Larry Rice was a world traveler, an amateur architect who designed and built ten houses in Wellesley, and an amateur tennis player who was good enough to have been unofficially ranked fourth in the country. He loomed large in the lives of Wellesley youth, coaching boys here in tennis and hockey for more than sixty years. Rice coached and trained Hank Bothfeld, a member of the 1955 U.S. National Hockey Team and former tennis professionals Marty Reissen and Ferdi Taygan.The hockey players usually trained with Larry on Rockridge Pond and the tennis players often used a tennis court built in back of his Cypress Street home. Larry Rice died in January, 1992, at the age of 95. After his death, Tom Warren, a native of Wellesley and the founder of Thomas Warren & Associates, Inc. in Sherborn, decided to establish a scholarship in honor of Larry Rice, to be funded by the large group of his former protégés who spent hours playing hockey and tennis under his tutelage. Funds were solicited from this group and the Larry Rice Scholarship has been awarded annually. The scholarship is an award targeted to scholar athletes, and if possible, those who play hockey or tennis.



A beloved Wellesley Middle School Science teacher for over 30 years, Doug Sands was known to several generations of students for his love of the outdoors and emphasis on natural history. Named Conservation Teacher of the Year by the Massachusetts Audubon Society, Doug Sands’ students recall his many animals, especially a pet tortoise named "Alby," which roamed the classroom for 25 years. He was also famous for his annual “trips to the moon.” Students were required to obtain parental permission for this fanciful journey requiring them to problem solve to remain “alive.” Following Mr. Sands' death, his former student, Tom Warren, undertook an effort to establish a scholarship in Wellesley to honor a teacher who, by his own estimation, taught over 40,000 students during his career. The first Douglas Sands Memorial Award was presented in 2002.



Matt Trubiani, or Trubbs to his friends, lived most of his 22 years in Wellesley, attending Hardy and the Middle School before graduating from Wellesley High in 1996. He became interested in business, worked at the school store and was awarded the Wellesley Chamber of Commerce Award. Matt pursued business courses at UMass Amherst and Mass Bay while working. He enjoyed sports throughout his life, from playing Little League baseball to swimming for local, WHS and regional teams. He played golf for the High School team and carried a passion for the game into his young adult life. An active member of the Unitarian Church youth group, Matt participated on service projects and many youth activities. Remembering Matt for his direct honesty and his unique sense of humor, his family and friends have created a scholarship to help his memory live on.
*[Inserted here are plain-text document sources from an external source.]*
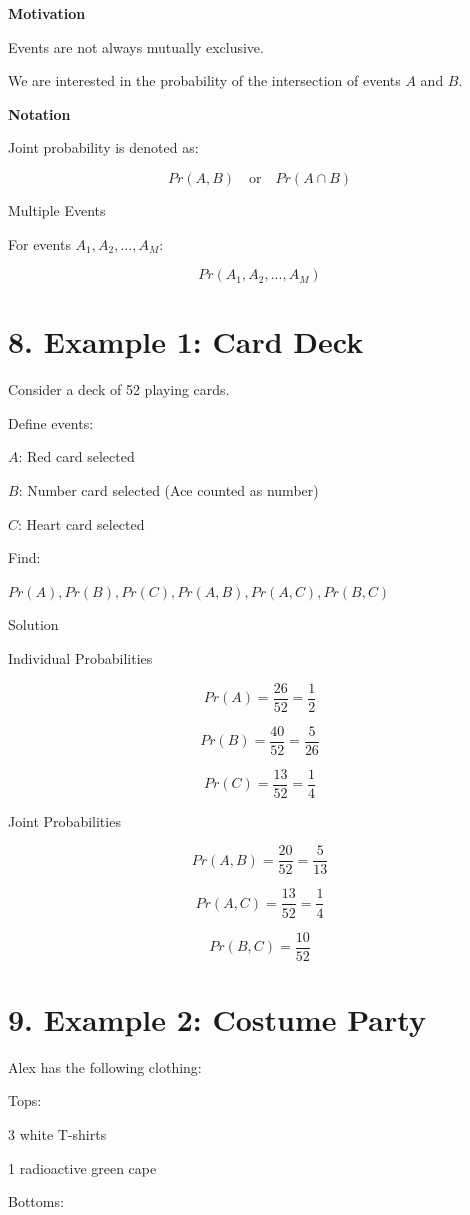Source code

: \documentclass[12pt]{article}
\begin{document}
\textbf{Motivation}

Events are not always mutually exclusive.

We are interested in the probability of the intersection of events $A$ and $B$.

\textbf{Notation}

Joint probability is denoted as:

\[
Pr(A,B) \quad \text{or} \quad Pr(A \cap B)
\]

Multiple Events

For events $A_1, A_2, ..., A_M$:

\[
Pr(A_1, A_2, ..., A_M)
\]

\section*{8. Example 1: Card Deck}

Consider a deck of 52 playing cards.

Define events:

$A$: Red card selected

$B$: Number card selected (Ace counted as number)

$C$: Heart card selected

Find:

$Pr(A), Pr(B), Pr(C), Pr(A,B), Pr(A,C), Pr(B,C)$

Solution

Individual Probabilities

\[
Pr(A) = \frac{26}{52} = \frac{1}{2}
\]

\[
Pr(B) = \frac{40}{52} = \frac{5}{26}
\]

\[
Pr(C) = \frac{13}{52} = \frac{1}{4}
\]

Joint Probabilities

\[
Pr(A,B) = \frac{20}{52} = \frac{5}{13}
\]

\[
Pr(A,C) = \frac{13}{52} = \frac{1}{4}
\]

\[
Pr(B,C) = \frac{10}{52}
\]

\section*{9. Example 2: Costume Party}

Alex has the following clothing:

Tops:

3 white T-shirts

1 radioactive green cape

Bottoms:
\end{document}
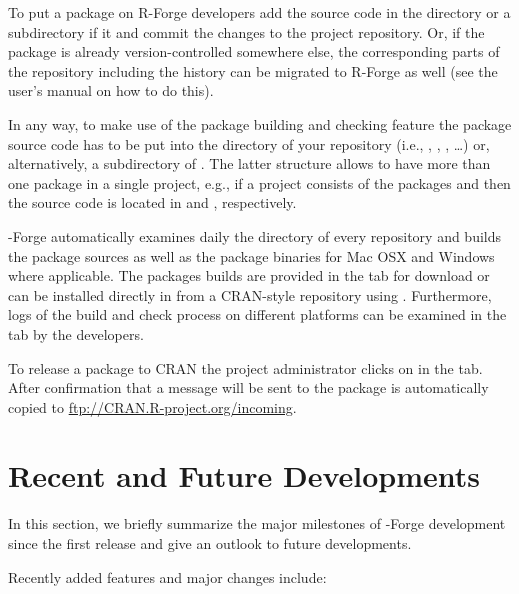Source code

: To put a package on R-Forge developers add the source code in the
 directory or a subdirectory if it and commit the changes to
the project repository. Or, if the package is already
version-controlled somewhere else, the corresponding parts of the
repository including the history can be migrated to R-Forge as well
(see the user's manual on how to do this).

In any way, to make use of the package building and checking feature
the package source code has to be put into the  directory
of your repository (i.e., ,
, , \ldots{}) or, alternatively, a 
subdirectory of . The latter structure allows to
have more than one package in a single project, e.g., if
a project consists of the packages  and  then the
source code is located in  and ,
respectively.

\R{}-Forge automatically examines daily the  directory of
every repository and builds the package sources as well as the package
binaries for Mac OSX and Windows where applicable. The packages builds
are provided in the  tab for download or can be
installed directly in \R{} from a CRAN-style repository using 
. Furthermore, logs of the
build and check process on different platforms can be examined in the
 tab by the developers.

To release a package to CRAN the project administrator clicks on
 in the  tab. After
confirmation that a message will be sent to 
the package is automatically copied to
\url{ftp://CRAN.R-project.org/incoming}.

\section*{Recent and Future Developments}

In this section, we briefly summarize the major milestones of
\R{}-Forge development since the first release and give an outlook to
future developments.

Recently added features and major changes include:

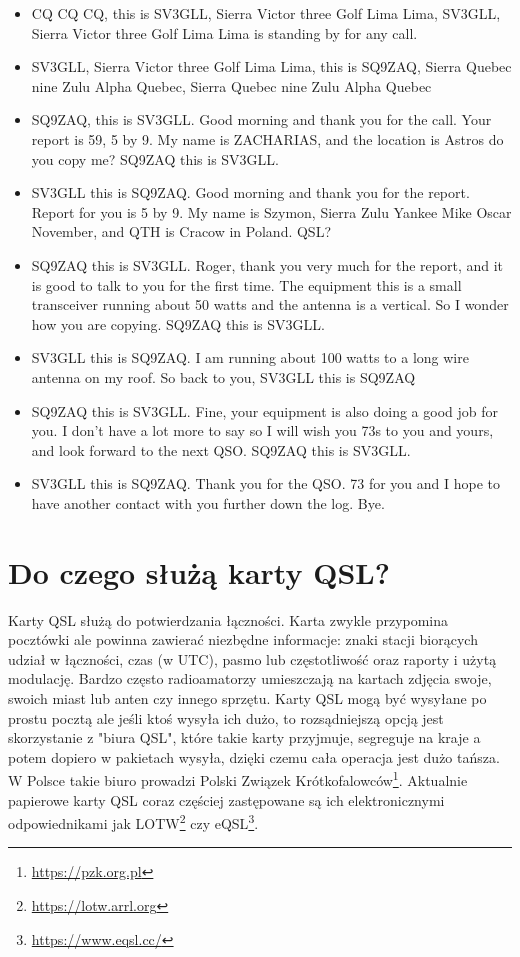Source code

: \documentclass[a4paper,12pt]{article}
\begin{document}
\begin{itemize}
 \item CQ CQ CQ, this is SV3GLL, Sierra Victor three Golf Lima Lima, SV3GLL, Sierra Victor three Golf Lima Lima is standing by for any call.
 \item SV3GLL, Sierra Victor three Golf Lima Lima, this is SQ9ZAQ, Sierra Quebec nine Zulu Alpha Quebec, Sierra Quebec nine Zulu Alpha Quebec
 \item SQ9ZAQ, this is SV3GLL. Good morning and thank you for the call. Your report is 59, 5 by 9. My name is ZACHARIAS, and the location is Astros do you copy me? SQ9ZAQ this is SV3GLL.
 \item SV3GLL this is SQ9ZAQ. Good morning and thank you for the report. Report for you is 5 by 9. My name is Szymon, Sierra Zulu Yankee Mike Oscar November, and QTH is Cracow in Poland. QSL?
 \item SQ9ZAQ this is SV3GLL. Roger, thank you very much for the report, and it is good to talk to you for the first time. The equipment this is a small transceiver running about 50 watts and the antenna is a vertical. So I wonder how you are copying. SQ9ZAQ this is SV3GLL.
 \item SV3GLL this is SQ9ZAQ. I am running about 100 watts to a long wire antenna on my roof. So back to you, SV3GLL this is SQ9ZAQ
 \item SQ9ZAQ this is SV3GLL. Fine, your equipment is also doing a good job for you. I don't have a lot more to say so I will wish you 73s to you and yours, and look forward to the next QSO. SQ9ZAQ this is SV3GLL.
 \item SV3GLL this is SQ9ZAQ. Thank you for the QSO. 73 for you and I hope to have another contact with you further down the log. Bye.
\end{itemize}

\section{Do czego służą karty QSL?}
Karty QSL służą do potwierdzania łączności. Karta zwykle przypomina pocztówki ale powinna zawierać niezbędne informacje: znaki stacji biorących udział w łączności, czas (w UTC), pasmo lub częstotliwość oraz raporty i użytą modulację. Bardzo często radioamatorzy umieszczają na kartach zdjęcia swoje, swoich miast lub anten czy innego sprzętu. Karty QSL mogą być wysyłane po prostu pocztą ale jeśli ktoś wysyła ich dużo, to rozsądniejszą opcją jest skorzystanie z "biura QSL", które takie karty przyjmuje, segreguje na kraje a potem dopiero w pakietach wysyła, dzięki czemu cała operacja jest dużo tańsza. W Polsce takie biuro prowadzi Polski Związek Krótkofalowców\footnote{\url{https://pzk.org.pl}}. Aktualnie papierowe karty QSL coraz częściej zastępowane są ich elektronicznymi odpowiednikami jak LOTW\footnote{\url{https://lotw.arrl.org}} czy eQSL\footnote{\url{https://www.eqsl.cc/}}. 
\end{document}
The Scott Wheelock Award was established in memory of the former Wellesley resident and 1978 Wellesley High School graduate. While at Wellesley High, Scott was a member of the varsity baseball and basketball teams and was awarded the Jack Sanford Award as the top pitcher on the WHS varsity baseball team. In addition to his participation in sports, Scott was a member of the Key Club and was active in many other social activities. It is intended that the award will be presented in Scott’s memory to “ a Wellesley High School senior continuing his or her education and who exhibits the values that Scott lived: a love of sports, a thirst for learning and travel, respect for nature, love of life and compassion for others.” It was presented for the first time in 2001.